ISR induction in control and PEBP1 KO cells is independent of the stress inducer.
(A) Top PCA loadings showing the individual genes with largest influence on PCA1 and PCA2 dimensions in RPE1 PEBP1 KO cell data treated with oligomycin. PEBP1 and known integrated stress response genes are highlighted in red. (B) WB analysis of cells treated with control and two different PEBP1 siRNA in RPE1 cells. (C) WB analysis of control and PEBP1 KO cells treated with oligomycin and bedaquiline at the concentrations indicated. (D) WB analysis of bedaquiline induced eIF2α phosphorylation using KO cell lines generated with two independent sgRNAs. (E) WB analysis of eIF2α phosphorylation in response to ATP synthase subunit ATP5F1A knockdown. (F) Enrichment of oxidative phosphorylation genes by Gene Set Enrichment Analysis (GSEA) in bone marrow macrophage RNAseq data.
Characterization of PEBP1 mediated ISR.
(A) CHOP/DDIT3 expression by qPCR in trametinib-treated control and PEBP1 KO cells. (B) DDIT4 expression by qPCR in trametinib-treated control and PEBP1 KO cells. Data shown for panels C and D are mean±SD, n=3. (C) Dose dependent activation of ISR by oligomycin (0, 0.1, 0.25, 0.5, 1 and 2 µM final conc.) in RPE1 control and PEBP1 KO cells. (D) Dose-dependent activation of ISR by the iron chelator DFOM (0, 0.05, 0.1, 0.25, 0.5 and 1 mM final conc). (E) Time-course (0, 2, 4, 8, 16 and 24h) of cells treated with 0.5 µM rotenone. (F) Dose-dependent induction of ISR with poly(I:C) for 4h. The specific concentrations used were 0, 1, 5, 10, 25 and 50 µg/ml. (G) Dose-dependent activation of ISR with tunicamycin (0, 0.25, 0.5, 1, 2.5 and 5 µM final conc.) for 4h. (H) Effect of 20 µM Sephin-1 (S) and 10 µM Raphin-1 (R) phosphatase inhibitors on oligomycin induced eIF2α phosphorylation in control, PEBP1 and HRI KO cells. Phosphatase inhibitors were added 1h before adding 1 µM oligomycin, and ISR was induced for 4h before cell lysis. All experiments were repeated 2-3 times with representative data shown.
PEBP1 and eIF2α expression and interaction.

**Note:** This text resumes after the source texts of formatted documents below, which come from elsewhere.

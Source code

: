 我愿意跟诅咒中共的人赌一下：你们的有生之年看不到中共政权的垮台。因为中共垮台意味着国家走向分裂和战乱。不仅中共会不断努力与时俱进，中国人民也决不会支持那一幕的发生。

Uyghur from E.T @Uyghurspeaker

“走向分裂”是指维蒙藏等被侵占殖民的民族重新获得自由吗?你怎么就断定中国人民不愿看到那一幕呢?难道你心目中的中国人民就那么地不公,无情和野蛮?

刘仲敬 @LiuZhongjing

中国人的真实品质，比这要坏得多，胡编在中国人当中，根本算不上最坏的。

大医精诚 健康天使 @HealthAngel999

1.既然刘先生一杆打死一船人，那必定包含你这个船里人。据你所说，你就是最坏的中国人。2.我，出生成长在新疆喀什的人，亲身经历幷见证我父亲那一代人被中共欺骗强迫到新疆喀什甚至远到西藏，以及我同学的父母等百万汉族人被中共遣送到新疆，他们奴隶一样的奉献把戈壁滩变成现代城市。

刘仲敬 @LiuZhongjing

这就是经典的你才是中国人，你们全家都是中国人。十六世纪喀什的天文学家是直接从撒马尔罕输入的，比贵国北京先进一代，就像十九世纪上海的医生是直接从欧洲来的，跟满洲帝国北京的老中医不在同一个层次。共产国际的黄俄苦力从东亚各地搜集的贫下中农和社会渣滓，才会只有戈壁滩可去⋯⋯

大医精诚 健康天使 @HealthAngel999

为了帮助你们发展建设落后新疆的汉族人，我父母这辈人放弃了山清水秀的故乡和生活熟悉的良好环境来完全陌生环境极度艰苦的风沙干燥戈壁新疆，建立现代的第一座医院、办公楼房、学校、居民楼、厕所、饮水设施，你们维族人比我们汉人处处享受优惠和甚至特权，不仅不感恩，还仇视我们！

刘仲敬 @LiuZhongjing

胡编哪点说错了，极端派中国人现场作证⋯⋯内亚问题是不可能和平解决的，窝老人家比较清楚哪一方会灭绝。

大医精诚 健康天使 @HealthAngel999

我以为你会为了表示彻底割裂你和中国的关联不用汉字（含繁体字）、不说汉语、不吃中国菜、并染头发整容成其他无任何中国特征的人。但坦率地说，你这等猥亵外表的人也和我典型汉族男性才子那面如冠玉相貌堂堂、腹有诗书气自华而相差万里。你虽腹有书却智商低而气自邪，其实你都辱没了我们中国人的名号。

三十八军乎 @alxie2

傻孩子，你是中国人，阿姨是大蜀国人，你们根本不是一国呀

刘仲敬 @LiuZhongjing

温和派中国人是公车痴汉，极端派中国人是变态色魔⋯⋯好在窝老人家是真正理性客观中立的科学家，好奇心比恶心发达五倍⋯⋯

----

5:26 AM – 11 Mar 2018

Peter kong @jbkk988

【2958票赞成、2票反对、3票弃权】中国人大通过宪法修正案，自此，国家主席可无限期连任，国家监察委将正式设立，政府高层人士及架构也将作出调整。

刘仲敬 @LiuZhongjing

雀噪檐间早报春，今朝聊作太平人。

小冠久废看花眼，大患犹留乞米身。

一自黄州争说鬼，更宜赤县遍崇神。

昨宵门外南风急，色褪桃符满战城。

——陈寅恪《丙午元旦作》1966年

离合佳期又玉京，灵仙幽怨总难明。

(A) Expression of Pebp1, ISR components, and the two ribosomal subunits (Rps6. Rpl10) mRNAs in the mouse brain (E16.5) based on ref. [42]. (B) Nanobit interaction assay for PEBP1 and eIF2α in 293T cells. Cells were transfected with the indicated constructs. Luminescence was measured after 24 h. Right panel shows the expression levels in cells transfected with WT and S153D PEBP1-LgBiT. Data shown is mean±SD, n=3. Statistical analysis by ANOVA, followed by Tukey’s post hoc test.